Kijk voor de grafiek op de website van VMM: ‘Evolutie van de vermestende emissie per sector(opent in nieuw venster).
In 2021 stootte Vlaanderen 34,2 kiloton stikstof uit ammoniak uit en 33,1 kiloton stikstof uit stikstofoxiden. De landbouwsector was verantwoordelijk voor 53% van de totale stikstofemissie.
Bekijk de grafiek met het aandeel van de economische sectoren in de vermestende emissie in Vlaanderen in 2020(opent in nieuw venster).
Kijken we specifiek naar de uitstoot van ammoniak, dan zien we dat 94% daarvan uit de landbouw komt. Die ammoniakemissie van de landbouw is bovendien goed voor 75% van de stikstofdepositie die afkomstig is van Vlaamse bronnen.
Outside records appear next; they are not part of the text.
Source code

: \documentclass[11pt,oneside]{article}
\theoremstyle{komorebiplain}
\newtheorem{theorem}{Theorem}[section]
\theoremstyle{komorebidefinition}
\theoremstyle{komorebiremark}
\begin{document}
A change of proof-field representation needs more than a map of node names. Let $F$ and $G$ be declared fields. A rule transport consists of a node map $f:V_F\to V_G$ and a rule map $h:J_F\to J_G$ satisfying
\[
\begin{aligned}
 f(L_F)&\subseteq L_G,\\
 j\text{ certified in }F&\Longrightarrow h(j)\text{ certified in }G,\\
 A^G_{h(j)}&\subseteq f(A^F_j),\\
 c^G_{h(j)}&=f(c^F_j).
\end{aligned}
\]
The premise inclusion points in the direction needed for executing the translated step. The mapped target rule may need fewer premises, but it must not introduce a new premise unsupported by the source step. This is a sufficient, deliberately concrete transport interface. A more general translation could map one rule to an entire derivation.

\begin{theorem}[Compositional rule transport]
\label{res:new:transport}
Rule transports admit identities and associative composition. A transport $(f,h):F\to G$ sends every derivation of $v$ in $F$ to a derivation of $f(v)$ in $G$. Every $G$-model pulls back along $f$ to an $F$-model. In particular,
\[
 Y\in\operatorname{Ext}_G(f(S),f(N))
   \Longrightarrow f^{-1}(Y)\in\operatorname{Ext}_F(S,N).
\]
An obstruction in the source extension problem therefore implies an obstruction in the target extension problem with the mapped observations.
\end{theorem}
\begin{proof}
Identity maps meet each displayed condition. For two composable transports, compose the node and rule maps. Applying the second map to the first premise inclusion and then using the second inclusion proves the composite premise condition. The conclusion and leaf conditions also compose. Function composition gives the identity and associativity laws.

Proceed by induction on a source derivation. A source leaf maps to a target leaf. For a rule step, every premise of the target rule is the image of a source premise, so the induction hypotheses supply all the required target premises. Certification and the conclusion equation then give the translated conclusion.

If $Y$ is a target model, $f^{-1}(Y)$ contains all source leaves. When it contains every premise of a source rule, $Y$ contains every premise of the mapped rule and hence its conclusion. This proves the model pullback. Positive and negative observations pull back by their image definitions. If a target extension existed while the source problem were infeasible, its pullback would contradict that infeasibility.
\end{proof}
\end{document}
De ammoniakimpact van de industrie, het verkeer en de huishoudens in Vlaanderen is daarmee bijna verwaarloosbaar. Niet onbelangrijk: de NH3-emissies van de geplande gascentrales in Vilvoorde en Dilsen-Stokkem gaven de doorslag in de weigering van hun vergunning.
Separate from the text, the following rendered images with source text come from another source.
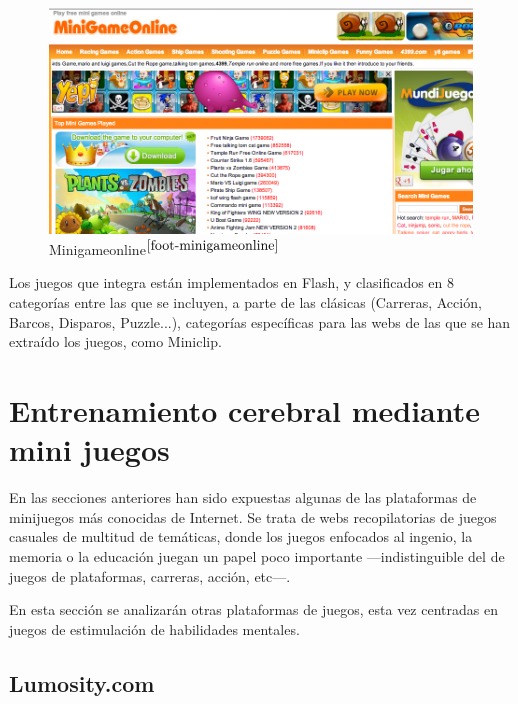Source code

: \begin{figure}[h]
  \begin{center}
    \includegraphics[width=\textwidth]{images/minigameonline.png}
    \caption[Minigameonline]{Minigameonline$^{\ref{foot-minigameonline}}$}
    \label{fig::minigameonline}
  \end{center}
\end{figure}

\addtocounter{footnote}{1}\footnotetext{\label{foot-juegosfan}{\tt http://www.juegosfan.com}}

Los juegos que integra están implementados en Flash, y clasificados en 8 categorías entre las que se incluyen, a parte de las clásicas (Carreras, Acción, Barcos, Disparos, Puzzle...), categorías específicas para las webs de las que se han extraído los juegos, como Miniclip.

\section{Entrenamiento cerebral mediante mini juegos}
\label{sec::webs-de-brain}

En las secciones anteriores han sido expuestas algunas de las plataformas de minijuegos más conocidas de Internet. Se trata de webs recopilatorias de juegos casuales de multitud de temáticas, donde los juegos enfocados al ingenio, la memoria o la educación juegan un papel poco importante ---indistinguible del de juegos de plataformas, carreras, acción, etc---.

En esta sección se analizarán otras plataformas de juegos, esta vez centradas en juegos de estimulación de habilidades mentales.

\subsection*{Lumosity.com}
62% van de ammoniakemissie van de landbouw komt uit stallen. Ook het bewerken van akkers en weilanden met dierlijke mest en kunstmest brengt een grote hoeveelheid ammoniak in de lucht.
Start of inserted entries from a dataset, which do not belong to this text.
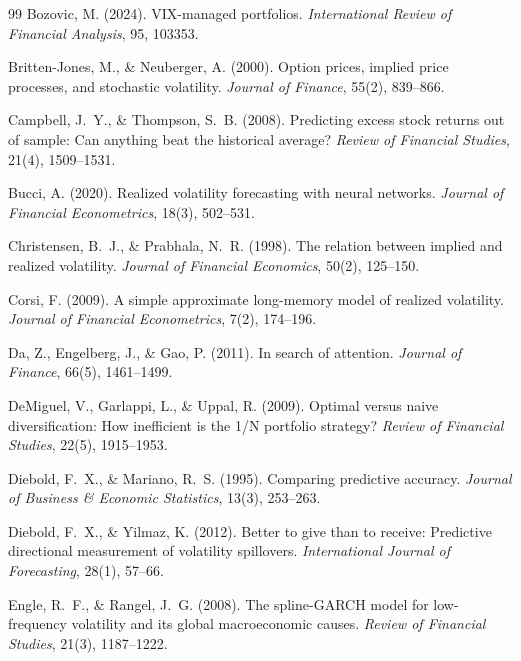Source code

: \documentclass[12pt,a4paper]{article}
\begin{document}
\begin{thebibliography}{99}
Bozovic, M. (2024). VIX-managed portfolios. \textit{International Review of Financial Analysis}, 95, 103353.

Britten-Jones, M., \& Neuberger, A. (2000). Option prices, implied price processes, and stochastic volatility. \textit{Journal of Finance}, 55(2), 839--866.

Campbell, J.~Y., \& Thompson, S.~B. (2008). Predicting excess stock returns out of sample: Can anything beat the historical average? \textit{Review of Financial Studies}, 21(4), 1509--1531.

Bucci, A. (2020). Realized volatility forecasting with neural networks. \textit{Journal of Financial Econometrics}, 18(3), 502--531.

Christensen, B.~J., \& Prabhala, N.~R. (1998). The relation between implied and realized volatility. \textit{Journal of Financial Economics}, 50(2), 125--150.

Corsi, F. (2009). A simple approximate long-memory model of realized volatility. \textit{Journal of Financial Econometrics}, 7(2), 174--196.

Da, Z., Engelberg, J., \& Gao, P. (2011). In search of attention. \textit{Journal of Finance}, 66(5), 1461--1499.

DeMiguel, V., Garlappi, L., \& Uppal, R. (2009). Optimal versus naive diversification: How inefficient is the 1/N portfolio strategy? \textit{Review of Financial Studies}, 22(5), 1915--1953.

Diebold, F.~X., \& Mariano, R.~S. (1995). Comparing predictive accuracy. \textit{Journal of Business \& Economic Statistics}, 13(3), 253--263.

Diebold, F.~X., \& Yilmaz, K. (2012). Better to give than to receive: Predictive directional measurement of volatility spillovers. \textit{International Journal of Forecasting}, 28(1), 57--66.

Engle, R.~F., \& Rangel, J.~G. (2008). The spline-GARCH model for low-frequency volatility and its global macroeconomic causes. \textit{Review of Financial Studies}, 21(3), 1187--1222.


\end{thebibliography}
\end{document}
Voor stikstofoxiden blijft de transportsector met 58,3% de grootste bron, gevolgd door de industrie met 15,8%. Maar waar onze NOX-uitstoot in 20 jaar tijd met bijna de helft afnam, is er voor ammoniak sinds 2008 amper vooruitgang geboekt. De daling van de totale stikstofuitstoot is sinds 2008 dan ook volledig te danken aan de dalende NOX-uitstoot.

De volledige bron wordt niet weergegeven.